Copybarista supports a documented copy.bara.sky subset for common repository
export workflows. It is not a full migration-engine clone. Unsupported
constructs fail with explicit errors instead of being ignored.
CLI
copybarista validate CONFIG [--workflow NAME]
copybarista translate COPY_BARA_SKY [--workflow NAME] [--output CONFIG]
copybarista export CONFIG SOURCE_REF [--workflow NAME] \
[--folder-dir DIR] [--force] [--json]
copybarista publish-git CONFIG SOURCE_REF [--workflow NAME] [--json]
copybarista check-leaks CONFIG ROOT [--workflow NAME]

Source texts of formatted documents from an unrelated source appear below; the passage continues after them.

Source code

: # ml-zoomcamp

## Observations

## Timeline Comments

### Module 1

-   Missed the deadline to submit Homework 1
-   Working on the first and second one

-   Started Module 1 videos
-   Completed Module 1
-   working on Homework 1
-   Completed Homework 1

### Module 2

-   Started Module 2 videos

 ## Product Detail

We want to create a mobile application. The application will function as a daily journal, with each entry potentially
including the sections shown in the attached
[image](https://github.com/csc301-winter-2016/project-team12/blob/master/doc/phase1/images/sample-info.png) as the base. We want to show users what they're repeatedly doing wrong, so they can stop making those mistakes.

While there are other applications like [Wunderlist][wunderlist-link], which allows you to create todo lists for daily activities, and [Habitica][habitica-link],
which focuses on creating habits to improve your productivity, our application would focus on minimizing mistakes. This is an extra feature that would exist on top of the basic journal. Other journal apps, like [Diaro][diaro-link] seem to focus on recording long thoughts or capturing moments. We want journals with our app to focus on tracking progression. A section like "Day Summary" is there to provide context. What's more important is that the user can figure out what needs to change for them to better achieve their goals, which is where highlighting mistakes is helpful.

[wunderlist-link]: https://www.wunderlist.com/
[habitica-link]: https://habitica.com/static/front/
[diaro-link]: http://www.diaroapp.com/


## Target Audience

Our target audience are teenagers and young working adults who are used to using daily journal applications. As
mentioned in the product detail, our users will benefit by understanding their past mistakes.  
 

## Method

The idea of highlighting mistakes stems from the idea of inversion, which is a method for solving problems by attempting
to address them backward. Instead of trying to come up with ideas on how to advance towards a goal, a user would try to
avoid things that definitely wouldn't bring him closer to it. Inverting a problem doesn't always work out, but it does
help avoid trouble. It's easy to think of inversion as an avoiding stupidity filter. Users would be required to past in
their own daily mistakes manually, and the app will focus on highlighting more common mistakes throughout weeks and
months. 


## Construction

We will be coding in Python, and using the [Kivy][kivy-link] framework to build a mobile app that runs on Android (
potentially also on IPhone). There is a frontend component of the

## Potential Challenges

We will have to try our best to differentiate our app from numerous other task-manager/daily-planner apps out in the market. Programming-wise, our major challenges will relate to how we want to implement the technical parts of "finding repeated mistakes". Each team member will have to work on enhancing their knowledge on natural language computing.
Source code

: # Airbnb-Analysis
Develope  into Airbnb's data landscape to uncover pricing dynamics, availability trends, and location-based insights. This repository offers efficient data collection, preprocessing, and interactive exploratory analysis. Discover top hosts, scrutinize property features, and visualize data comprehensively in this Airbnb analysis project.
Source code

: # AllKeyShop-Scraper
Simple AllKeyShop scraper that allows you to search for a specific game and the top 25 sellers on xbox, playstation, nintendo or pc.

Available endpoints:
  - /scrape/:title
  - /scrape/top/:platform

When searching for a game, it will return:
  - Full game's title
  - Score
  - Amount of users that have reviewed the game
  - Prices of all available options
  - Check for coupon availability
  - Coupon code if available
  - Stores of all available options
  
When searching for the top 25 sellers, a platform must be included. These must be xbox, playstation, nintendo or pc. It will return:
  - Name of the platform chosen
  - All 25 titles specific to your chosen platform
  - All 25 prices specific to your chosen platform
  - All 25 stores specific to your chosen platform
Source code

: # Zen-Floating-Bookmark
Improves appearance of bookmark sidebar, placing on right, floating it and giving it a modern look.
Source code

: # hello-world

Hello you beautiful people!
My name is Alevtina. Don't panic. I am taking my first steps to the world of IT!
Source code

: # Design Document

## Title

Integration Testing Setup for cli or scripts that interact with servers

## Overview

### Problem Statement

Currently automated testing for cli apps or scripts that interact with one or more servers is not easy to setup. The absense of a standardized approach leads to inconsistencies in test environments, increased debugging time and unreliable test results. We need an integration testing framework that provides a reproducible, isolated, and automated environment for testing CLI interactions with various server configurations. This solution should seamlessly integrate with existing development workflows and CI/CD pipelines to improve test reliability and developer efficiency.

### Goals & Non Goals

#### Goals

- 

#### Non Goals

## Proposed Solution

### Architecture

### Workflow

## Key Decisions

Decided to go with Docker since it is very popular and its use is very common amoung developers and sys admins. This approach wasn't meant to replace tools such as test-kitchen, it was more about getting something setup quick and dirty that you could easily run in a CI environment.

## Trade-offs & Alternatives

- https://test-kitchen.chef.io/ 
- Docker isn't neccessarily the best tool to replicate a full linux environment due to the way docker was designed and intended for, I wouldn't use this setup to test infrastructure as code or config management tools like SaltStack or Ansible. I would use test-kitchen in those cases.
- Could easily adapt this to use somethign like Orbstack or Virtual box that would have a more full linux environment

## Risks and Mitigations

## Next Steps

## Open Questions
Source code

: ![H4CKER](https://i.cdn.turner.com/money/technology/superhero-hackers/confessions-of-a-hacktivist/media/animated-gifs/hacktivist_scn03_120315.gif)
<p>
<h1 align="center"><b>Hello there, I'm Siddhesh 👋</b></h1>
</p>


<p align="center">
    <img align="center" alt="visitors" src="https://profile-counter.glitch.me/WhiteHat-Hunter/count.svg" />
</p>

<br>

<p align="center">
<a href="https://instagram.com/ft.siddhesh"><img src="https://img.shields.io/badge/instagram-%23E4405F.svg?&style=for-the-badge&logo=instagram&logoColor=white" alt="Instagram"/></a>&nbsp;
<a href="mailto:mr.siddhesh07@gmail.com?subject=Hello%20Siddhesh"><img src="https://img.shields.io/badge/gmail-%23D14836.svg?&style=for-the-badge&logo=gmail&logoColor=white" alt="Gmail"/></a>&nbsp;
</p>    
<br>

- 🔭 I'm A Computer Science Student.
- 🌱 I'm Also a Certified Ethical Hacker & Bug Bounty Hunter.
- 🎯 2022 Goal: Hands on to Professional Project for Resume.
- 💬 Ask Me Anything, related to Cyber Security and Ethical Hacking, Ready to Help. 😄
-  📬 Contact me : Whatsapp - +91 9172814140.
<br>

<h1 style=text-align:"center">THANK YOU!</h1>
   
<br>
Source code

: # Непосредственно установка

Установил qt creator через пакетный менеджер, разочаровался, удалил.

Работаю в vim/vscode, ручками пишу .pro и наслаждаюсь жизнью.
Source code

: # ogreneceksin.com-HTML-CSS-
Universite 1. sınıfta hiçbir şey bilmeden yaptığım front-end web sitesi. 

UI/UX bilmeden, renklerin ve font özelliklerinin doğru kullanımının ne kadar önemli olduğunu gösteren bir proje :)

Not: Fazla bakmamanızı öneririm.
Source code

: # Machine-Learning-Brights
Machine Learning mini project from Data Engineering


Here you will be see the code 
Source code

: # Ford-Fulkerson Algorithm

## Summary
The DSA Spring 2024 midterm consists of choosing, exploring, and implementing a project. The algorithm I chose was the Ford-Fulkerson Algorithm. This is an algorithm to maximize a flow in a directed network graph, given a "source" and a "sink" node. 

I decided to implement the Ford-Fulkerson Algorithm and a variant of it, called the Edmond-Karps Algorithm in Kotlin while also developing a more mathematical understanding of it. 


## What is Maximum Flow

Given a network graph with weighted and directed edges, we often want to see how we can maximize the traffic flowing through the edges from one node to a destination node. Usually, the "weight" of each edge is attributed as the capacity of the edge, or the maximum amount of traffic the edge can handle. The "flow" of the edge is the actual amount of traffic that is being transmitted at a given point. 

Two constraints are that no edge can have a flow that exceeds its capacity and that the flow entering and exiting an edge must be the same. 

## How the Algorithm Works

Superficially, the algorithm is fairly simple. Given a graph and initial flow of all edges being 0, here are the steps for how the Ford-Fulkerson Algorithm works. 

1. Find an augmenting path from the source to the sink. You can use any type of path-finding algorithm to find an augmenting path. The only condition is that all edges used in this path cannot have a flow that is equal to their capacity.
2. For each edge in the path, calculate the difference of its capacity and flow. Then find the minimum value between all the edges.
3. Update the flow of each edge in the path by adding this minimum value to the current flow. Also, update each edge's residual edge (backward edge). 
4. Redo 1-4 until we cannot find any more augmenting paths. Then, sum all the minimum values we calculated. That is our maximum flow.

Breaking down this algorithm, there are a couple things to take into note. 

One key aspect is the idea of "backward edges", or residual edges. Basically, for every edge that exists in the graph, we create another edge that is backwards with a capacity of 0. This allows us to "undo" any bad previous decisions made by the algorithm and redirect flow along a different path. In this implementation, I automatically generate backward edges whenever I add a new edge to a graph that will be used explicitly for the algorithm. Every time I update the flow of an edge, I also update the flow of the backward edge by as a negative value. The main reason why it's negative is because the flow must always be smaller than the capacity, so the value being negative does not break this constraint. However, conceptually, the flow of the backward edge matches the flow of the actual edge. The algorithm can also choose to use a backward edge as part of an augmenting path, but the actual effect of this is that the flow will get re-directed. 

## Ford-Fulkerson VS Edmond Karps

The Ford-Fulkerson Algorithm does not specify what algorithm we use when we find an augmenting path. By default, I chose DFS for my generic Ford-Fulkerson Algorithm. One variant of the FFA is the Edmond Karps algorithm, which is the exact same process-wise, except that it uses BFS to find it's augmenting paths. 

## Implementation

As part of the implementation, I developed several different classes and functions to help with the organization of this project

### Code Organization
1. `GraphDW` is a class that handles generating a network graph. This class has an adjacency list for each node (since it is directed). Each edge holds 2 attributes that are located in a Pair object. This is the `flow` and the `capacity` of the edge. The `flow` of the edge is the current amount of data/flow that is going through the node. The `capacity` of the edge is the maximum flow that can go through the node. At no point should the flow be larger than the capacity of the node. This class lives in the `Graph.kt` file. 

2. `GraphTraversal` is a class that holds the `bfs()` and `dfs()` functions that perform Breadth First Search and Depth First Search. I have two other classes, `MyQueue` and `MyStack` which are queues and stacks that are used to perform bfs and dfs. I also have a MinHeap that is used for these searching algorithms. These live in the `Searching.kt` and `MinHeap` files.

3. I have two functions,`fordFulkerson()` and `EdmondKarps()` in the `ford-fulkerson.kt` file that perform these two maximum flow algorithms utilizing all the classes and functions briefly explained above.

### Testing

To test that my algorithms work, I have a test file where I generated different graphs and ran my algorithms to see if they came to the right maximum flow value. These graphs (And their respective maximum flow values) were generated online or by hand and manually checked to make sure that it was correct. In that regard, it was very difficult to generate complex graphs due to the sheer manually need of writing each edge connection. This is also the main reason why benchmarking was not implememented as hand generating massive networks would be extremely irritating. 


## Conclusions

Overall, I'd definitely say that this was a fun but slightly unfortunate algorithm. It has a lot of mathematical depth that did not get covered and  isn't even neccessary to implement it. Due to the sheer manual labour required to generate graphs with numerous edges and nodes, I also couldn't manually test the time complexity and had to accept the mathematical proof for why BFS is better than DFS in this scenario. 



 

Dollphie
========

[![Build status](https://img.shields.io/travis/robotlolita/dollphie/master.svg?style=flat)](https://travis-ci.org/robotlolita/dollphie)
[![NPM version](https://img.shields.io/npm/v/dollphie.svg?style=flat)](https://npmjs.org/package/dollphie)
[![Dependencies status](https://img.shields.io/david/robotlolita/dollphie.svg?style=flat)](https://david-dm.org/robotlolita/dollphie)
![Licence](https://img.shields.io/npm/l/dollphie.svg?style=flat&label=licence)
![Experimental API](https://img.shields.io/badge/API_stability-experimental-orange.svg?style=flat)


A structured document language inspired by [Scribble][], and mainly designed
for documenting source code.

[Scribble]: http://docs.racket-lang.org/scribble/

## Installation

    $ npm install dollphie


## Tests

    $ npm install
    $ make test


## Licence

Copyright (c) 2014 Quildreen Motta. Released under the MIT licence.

copybarista import-change CONFIG --public-base DIR --public-head DIR \
--source-base DIR --destination DIR [--workflow NAME] [--no-verify] [--json]
copybarista init-sync ROOT --package-name NAME --source-root PATH \
--public-repo OWNER/REPO --source-repo OWNER/REPO \
--copybarista-project-path PATH --smoke-import MODULE \
[--sync-label LABEL] [--type-check-target PATH] \
[--forbidden-pr-text TEXT] [--validation-python-version VERSION] \
[--validation-command COMMAND] [--sync-user-name NAME] \
[--sync-user-email EMAIL] [--overwrite]
copybarista check-sync-config ROOT
copybarista write-export-workflow copybarista.sync.toml [--output PATH]
CONFIG can be a Copybarista TOML file or a supported copy.bara.sky file.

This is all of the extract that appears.